*Task description*. Copy out each line of the listing below where the string "connections" appears.

*Supplied data*.
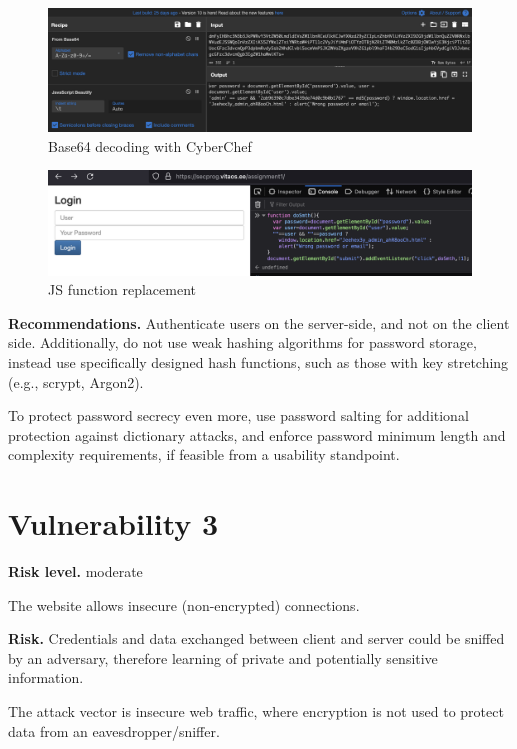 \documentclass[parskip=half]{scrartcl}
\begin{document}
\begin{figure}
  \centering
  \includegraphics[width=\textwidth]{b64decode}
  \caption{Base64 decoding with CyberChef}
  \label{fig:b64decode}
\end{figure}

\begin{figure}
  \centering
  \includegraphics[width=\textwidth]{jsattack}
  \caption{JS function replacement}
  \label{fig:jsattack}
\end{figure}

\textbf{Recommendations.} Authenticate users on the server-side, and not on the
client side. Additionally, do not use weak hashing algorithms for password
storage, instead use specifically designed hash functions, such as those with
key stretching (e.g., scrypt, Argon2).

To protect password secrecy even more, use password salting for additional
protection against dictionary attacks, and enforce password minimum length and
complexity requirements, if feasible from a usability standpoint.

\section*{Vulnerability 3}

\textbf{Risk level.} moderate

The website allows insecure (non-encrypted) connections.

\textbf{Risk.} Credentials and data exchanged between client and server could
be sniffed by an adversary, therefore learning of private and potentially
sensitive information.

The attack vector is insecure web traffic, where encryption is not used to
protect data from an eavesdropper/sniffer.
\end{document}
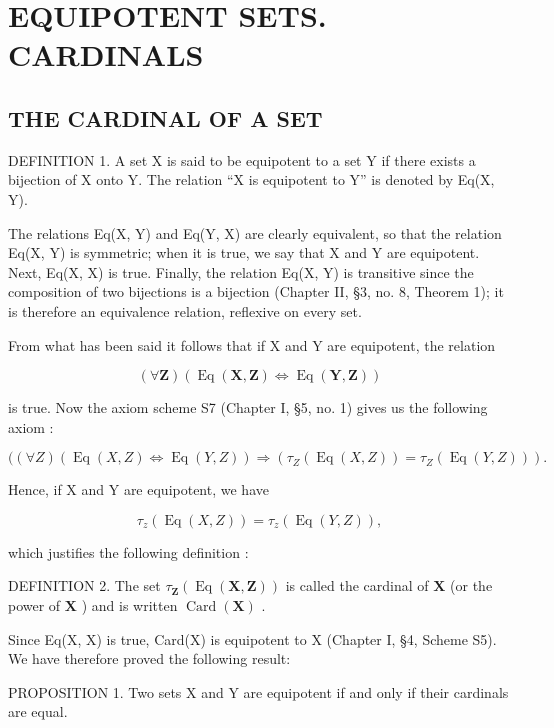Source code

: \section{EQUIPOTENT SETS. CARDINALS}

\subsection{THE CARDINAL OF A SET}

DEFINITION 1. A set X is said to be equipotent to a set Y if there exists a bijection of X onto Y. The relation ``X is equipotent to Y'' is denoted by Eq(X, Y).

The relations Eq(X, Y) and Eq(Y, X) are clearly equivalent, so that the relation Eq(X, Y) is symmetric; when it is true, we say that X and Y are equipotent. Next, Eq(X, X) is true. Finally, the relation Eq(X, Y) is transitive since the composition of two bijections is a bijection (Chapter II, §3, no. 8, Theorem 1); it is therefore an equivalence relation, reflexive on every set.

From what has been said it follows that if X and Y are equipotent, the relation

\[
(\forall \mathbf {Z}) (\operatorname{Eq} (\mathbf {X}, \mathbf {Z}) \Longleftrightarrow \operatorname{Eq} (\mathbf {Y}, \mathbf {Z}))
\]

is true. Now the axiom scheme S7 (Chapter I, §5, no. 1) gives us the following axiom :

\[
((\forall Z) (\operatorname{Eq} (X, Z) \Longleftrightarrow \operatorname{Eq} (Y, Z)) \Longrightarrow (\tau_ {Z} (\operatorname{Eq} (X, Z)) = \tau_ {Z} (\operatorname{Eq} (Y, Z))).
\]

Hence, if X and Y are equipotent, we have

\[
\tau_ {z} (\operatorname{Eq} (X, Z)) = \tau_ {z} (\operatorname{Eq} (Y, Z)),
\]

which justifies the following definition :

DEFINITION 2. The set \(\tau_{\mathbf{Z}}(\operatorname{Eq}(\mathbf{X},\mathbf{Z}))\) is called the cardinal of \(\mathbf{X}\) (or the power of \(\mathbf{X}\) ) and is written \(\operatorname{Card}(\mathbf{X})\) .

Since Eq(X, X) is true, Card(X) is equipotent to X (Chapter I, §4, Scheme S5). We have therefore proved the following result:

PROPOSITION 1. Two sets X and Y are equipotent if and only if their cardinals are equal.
...
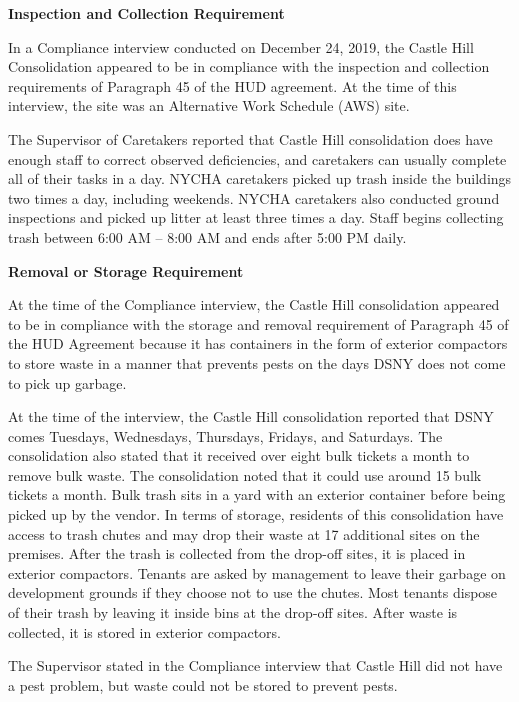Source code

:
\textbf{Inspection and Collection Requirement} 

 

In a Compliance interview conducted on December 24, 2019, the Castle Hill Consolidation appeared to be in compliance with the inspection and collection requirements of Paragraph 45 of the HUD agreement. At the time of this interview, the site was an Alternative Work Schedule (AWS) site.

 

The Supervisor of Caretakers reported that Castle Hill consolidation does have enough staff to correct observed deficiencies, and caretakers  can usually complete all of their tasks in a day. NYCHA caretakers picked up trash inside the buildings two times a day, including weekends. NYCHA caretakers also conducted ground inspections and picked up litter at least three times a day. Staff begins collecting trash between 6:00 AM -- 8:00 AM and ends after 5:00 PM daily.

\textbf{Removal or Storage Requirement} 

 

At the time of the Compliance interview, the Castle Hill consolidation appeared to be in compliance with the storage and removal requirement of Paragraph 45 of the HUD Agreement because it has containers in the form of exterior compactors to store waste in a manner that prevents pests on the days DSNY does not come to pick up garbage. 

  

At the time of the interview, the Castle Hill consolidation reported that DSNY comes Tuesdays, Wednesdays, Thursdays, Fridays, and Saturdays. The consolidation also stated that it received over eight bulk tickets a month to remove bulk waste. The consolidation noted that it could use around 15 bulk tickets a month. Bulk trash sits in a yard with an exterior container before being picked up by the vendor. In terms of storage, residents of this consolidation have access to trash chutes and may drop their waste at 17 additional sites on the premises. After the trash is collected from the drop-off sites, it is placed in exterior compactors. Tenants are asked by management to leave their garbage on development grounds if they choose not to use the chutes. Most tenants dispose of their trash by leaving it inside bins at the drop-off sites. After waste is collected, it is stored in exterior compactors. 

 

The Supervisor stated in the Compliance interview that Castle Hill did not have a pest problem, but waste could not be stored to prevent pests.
...
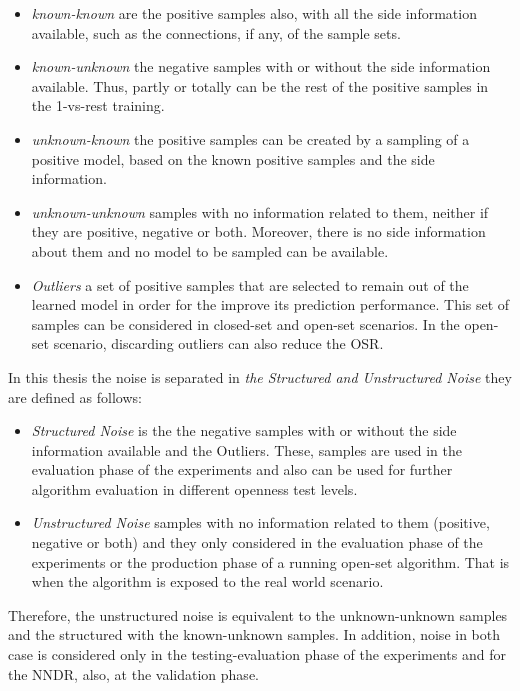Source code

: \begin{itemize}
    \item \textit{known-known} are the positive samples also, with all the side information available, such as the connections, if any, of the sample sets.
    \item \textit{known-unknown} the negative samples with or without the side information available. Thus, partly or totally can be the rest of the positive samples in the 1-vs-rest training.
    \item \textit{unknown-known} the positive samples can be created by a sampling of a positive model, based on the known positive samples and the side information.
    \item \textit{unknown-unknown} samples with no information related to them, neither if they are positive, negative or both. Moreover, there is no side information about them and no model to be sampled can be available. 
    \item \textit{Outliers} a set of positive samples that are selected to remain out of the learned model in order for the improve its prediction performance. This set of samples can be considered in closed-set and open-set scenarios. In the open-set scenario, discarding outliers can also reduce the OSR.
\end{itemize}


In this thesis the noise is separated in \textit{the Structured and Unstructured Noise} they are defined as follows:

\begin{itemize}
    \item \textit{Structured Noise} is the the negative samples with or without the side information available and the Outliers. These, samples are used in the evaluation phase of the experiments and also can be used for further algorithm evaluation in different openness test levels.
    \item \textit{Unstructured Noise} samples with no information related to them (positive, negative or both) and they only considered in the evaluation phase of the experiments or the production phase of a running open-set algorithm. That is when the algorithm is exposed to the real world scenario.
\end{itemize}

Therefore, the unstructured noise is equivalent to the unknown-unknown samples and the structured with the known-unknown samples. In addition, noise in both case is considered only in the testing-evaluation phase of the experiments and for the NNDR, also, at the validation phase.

*Answer to the exercise*.
The website allows insecure (non-encrypted) connections.
    \item \textit{known-known} are the positive samples also, with all the side information available, such as the connections, if any, of the sample sets.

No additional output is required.